■ **PROBLEM**:
Go through the records below and copy out every line that contains the word "killed".

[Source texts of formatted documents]
%%

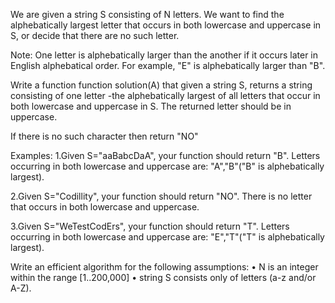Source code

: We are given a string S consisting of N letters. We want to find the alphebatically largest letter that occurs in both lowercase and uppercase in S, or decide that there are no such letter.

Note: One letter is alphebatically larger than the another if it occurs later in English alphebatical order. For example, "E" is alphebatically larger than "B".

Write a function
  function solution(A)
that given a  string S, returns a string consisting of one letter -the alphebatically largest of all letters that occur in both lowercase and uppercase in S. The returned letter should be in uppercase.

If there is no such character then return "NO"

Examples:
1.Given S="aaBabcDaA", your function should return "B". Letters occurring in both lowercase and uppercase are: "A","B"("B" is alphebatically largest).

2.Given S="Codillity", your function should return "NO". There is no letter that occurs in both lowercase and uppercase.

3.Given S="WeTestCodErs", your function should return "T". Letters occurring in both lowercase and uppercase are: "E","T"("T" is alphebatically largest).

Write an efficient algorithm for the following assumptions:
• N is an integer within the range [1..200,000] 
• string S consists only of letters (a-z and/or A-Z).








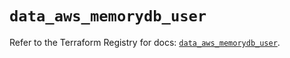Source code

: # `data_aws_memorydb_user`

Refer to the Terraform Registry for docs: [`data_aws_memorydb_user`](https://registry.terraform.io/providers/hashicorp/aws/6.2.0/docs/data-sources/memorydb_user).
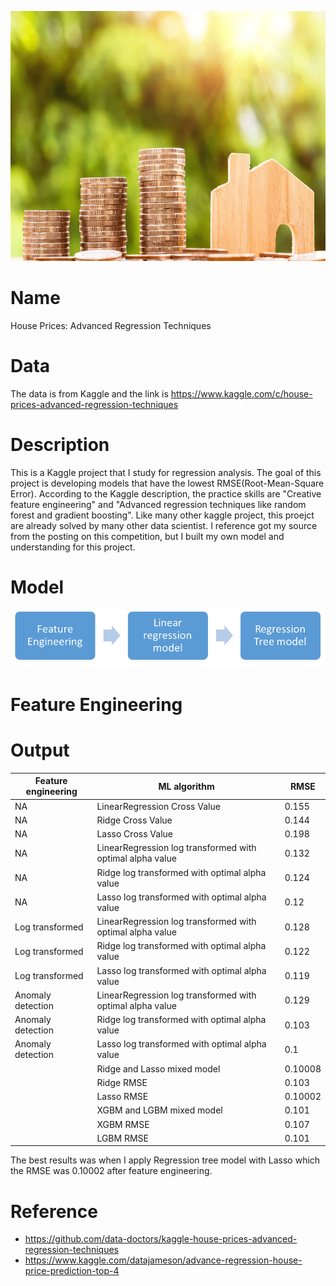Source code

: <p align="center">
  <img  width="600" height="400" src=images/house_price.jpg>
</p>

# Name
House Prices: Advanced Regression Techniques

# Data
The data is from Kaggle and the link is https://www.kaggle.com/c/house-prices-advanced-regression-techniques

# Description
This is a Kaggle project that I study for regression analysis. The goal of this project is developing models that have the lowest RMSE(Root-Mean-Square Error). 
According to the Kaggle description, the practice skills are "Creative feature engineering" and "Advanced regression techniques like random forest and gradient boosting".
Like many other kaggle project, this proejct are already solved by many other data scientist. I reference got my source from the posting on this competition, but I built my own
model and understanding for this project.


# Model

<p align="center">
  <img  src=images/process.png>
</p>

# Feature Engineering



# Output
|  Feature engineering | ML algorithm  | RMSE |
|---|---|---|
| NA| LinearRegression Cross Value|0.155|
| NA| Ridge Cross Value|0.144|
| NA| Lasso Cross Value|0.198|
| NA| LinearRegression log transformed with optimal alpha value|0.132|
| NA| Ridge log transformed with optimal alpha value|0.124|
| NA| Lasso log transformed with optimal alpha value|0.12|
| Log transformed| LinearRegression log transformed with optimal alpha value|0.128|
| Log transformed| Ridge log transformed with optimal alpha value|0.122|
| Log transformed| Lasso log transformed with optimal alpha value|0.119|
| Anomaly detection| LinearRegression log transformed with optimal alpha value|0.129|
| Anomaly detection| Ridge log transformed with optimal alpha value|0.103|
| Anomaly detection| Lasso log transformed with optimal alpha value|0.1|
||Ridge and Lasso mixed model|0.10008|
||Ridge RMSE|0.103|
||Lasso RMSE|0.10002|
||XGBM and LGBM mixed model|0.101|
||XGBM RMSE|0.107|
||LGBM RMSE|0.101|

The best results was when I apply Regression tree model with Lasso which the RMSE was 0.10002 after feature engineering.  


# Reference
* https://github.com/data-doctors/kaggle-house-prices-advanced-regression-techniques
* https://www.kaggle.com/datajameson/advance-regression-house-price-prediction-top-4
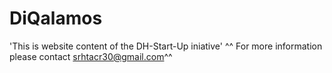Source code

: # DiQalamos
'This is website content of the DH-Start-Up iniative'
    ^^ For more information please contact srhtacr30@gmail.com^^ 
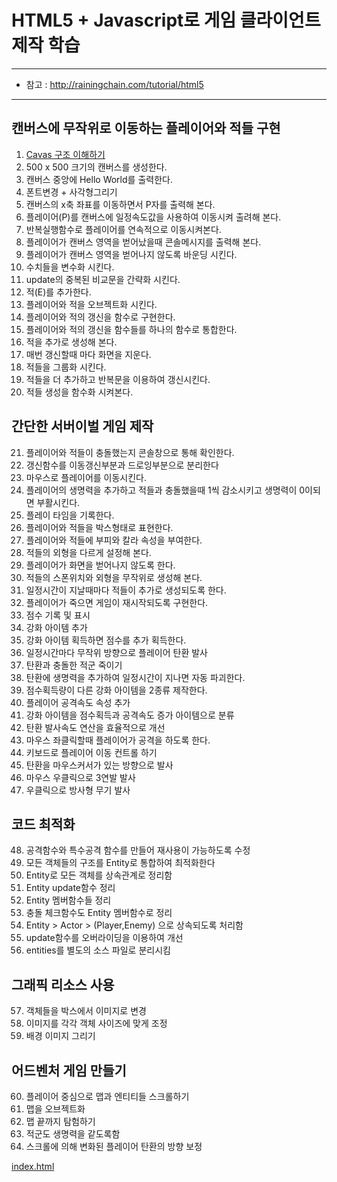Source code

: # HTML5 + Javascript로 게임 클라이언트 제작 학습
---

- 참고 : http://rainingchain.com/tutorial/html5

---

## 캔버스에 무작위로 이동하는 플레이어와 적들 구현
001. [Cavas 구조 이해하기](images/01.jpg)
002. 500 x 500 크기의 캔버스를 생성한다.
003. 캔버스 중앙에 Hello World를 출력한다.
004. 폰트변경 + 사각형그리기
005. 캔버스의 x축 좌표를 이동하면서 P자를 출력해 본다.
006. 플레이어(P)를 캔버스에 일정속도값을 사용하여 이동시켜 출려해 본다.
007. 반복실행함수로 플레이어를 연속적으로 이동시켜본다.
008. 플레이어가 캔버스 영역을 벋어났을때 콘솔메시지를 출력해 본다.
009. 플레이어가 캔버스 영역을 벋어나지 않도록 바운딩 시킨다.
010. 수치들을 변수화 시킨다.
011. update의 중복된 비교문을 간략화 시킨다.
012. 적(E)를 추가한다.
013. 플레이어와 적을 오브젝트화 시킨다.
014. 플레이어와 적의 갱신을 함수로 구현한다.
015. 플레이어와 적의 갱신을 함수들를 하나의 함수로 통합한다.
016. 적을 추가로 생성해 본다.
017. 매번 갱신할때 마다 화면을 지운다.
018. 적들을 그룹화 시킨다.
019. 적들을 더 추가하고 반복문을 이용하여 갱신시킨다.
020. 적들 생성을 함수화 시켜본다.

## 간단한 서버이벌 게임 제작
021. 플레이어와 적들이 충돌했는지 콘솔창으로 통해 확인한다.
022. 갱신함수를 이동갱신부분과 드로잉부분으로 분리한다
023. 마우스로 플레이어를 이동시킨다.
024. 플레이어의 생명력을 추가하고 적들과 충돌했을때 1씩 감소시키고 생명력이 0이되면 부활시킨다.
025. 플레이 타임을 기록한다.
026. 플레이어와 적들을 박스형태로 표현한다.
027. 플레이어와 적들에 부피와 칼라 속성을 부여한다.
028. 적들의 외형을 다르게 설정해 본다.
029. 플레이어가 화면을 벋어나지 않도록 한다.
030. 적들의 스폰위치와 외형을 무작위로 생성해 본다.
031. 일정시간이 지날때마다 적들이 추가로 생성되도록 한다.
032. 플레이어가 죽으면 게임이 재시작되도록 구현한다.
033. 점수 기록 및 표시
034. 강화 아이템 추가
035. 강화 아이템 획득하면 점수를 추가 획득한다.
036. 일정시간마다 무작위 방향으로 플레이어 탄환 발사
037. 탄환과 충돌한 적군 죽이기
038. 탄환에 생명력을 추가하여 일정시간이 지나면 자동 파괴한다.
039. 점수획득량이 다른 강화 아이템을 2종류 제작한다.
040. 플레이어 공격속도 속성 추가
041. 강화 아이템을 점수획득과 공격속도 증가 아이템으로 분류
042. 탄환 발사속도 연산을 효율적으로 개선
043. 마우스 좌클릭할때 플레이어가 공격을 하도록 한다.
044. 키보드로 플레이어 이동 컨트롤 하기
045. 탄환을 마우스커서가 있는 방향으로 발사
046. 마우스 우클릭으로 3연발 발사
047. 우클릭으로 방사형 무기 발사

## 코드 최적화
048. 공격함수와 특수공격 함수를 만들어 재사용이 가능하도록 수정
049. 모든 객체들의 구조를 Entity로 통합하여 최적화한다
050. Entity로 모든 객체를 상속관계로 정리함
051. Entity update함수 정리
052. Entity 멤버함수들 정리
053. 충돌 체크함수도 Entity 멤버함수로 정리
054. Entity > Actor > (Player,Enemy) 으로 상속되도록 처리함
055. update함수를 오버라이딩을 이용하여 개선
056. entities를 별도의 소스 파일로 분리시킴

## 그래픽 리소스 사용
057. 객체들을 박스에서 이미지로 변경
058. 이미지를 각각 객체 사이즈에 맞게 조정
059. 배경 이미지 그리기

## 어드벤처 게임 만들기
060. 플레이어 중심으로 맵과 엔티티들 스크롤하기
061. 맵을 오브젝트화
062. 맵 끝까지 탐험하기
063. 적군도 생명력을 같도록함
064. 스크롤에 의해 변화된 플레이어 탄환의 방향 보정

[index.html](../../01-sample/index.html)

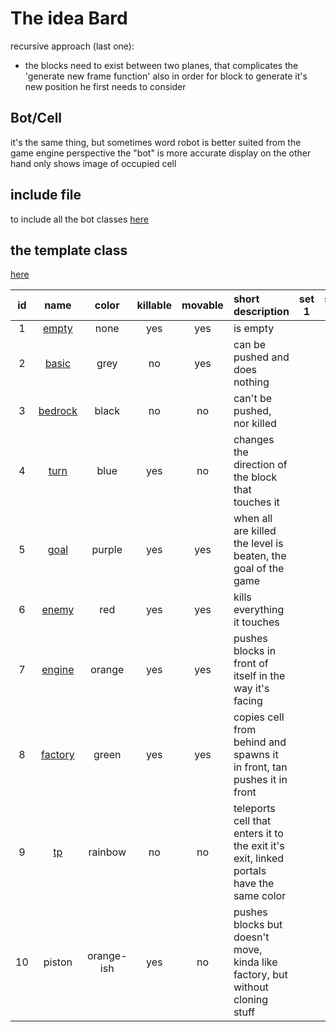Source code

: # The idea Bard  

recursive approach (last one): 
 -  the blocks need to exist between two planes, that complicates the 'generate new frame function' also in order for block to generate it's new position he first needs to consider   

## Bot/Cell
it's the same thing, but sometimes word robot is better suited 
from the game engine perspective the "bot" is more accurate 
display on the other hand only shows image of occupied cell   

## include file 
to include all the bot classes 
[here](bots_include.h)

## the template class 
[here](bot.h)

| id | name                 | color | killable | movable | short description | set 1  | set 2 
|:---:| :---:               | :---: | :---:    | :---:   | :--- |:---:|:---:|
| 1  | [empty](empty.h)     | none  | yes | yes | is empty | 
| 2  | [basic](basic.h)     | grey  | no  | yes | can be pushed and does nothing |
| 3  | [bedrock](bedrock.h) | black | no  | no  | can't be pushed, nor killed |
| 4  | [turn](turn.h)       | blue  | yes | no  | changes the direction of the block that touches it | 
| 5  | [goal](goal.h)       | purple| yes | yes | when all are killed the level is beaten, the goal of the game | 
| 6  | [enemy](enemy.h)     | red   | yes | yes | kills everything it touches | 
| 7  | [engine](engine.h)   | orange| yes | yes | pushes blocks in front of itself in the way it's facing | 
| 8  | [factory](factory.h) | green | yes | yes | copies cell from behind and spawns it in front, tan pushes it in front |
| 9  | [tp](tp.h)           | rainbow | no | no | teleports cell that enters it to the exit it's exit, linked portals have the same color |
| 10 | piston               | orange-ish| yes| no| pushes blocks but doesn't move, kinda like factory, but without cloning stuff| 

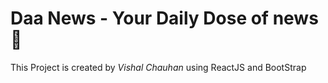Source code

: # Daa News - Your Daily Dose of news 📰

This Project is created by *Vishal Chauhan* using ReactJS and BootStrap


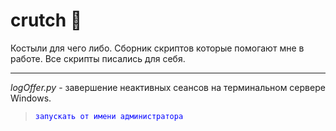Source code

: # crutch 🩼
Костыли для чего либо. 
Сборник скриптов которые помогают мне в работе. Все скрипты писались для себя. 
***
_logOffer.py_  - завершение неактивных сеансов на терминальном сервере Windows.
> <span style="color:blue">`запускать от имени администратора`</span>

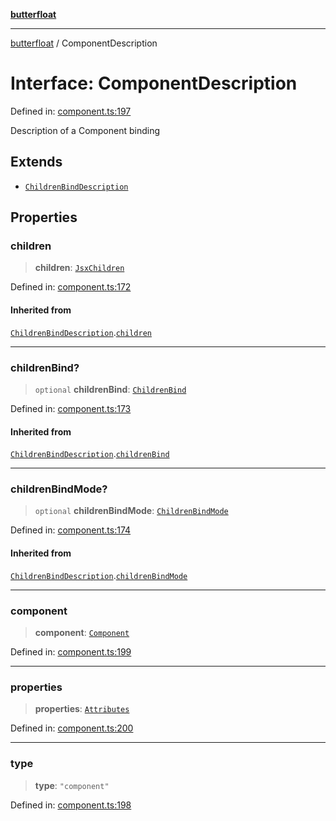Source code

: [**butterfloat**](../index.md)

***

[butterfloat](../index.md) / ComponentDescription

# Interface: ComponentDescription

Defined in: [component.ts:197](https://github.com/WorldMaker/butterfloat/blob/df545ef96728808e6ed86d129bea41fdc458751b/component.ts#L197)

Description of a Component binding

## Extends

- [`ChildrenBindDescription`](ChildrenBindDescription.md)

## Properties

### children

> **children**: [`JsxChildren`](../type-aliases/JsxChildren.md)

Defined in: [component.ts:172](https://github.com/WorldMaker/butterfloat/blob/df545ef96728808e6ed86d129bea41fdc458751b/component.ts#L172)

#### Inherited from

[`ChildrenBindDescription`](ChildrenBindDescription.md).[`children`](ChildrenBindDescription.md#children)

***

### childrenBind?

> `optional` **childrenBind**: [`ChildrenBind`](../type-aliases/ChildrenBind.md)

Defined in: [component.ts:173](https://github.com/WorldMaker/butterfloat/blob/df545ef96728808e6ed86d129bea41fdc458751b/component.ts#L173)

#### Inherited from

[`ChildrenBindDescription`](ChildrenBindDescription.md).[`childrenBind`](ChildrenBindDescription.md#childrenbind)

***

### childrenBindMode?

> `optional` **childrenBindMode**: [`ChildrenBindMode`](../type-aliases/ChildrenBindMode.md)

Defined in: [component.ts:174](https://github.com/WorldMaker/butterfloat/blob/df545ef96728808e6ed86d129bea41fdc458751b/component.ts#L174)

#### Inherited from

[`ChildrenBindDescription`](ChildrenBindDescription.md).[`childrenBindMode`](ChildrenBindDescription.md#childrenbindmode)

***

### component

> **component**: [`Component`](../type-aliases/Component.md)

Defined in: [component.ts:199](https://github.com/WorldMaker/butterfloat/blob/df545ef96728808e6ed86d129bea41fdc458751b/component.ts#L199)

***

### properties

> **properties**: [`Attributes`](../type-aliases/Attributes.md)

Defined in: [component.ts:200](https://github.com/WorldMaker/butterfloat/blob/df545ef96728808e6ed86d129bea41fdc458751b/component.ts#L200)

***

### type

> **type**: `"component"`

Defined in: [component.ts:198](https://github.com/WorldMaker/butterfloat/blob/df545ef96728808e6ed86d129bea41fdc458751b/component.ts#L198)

%%

■ **REPLY TO THE EXERCISE**:
| 3  | [bedrock](bedrock.h) | black | no  | no  | can't be pushed, nor killed |
| 5  | [goal](goal.h)       | purple| yes | yes | when all are killed the level is beaten, the goal of the game | 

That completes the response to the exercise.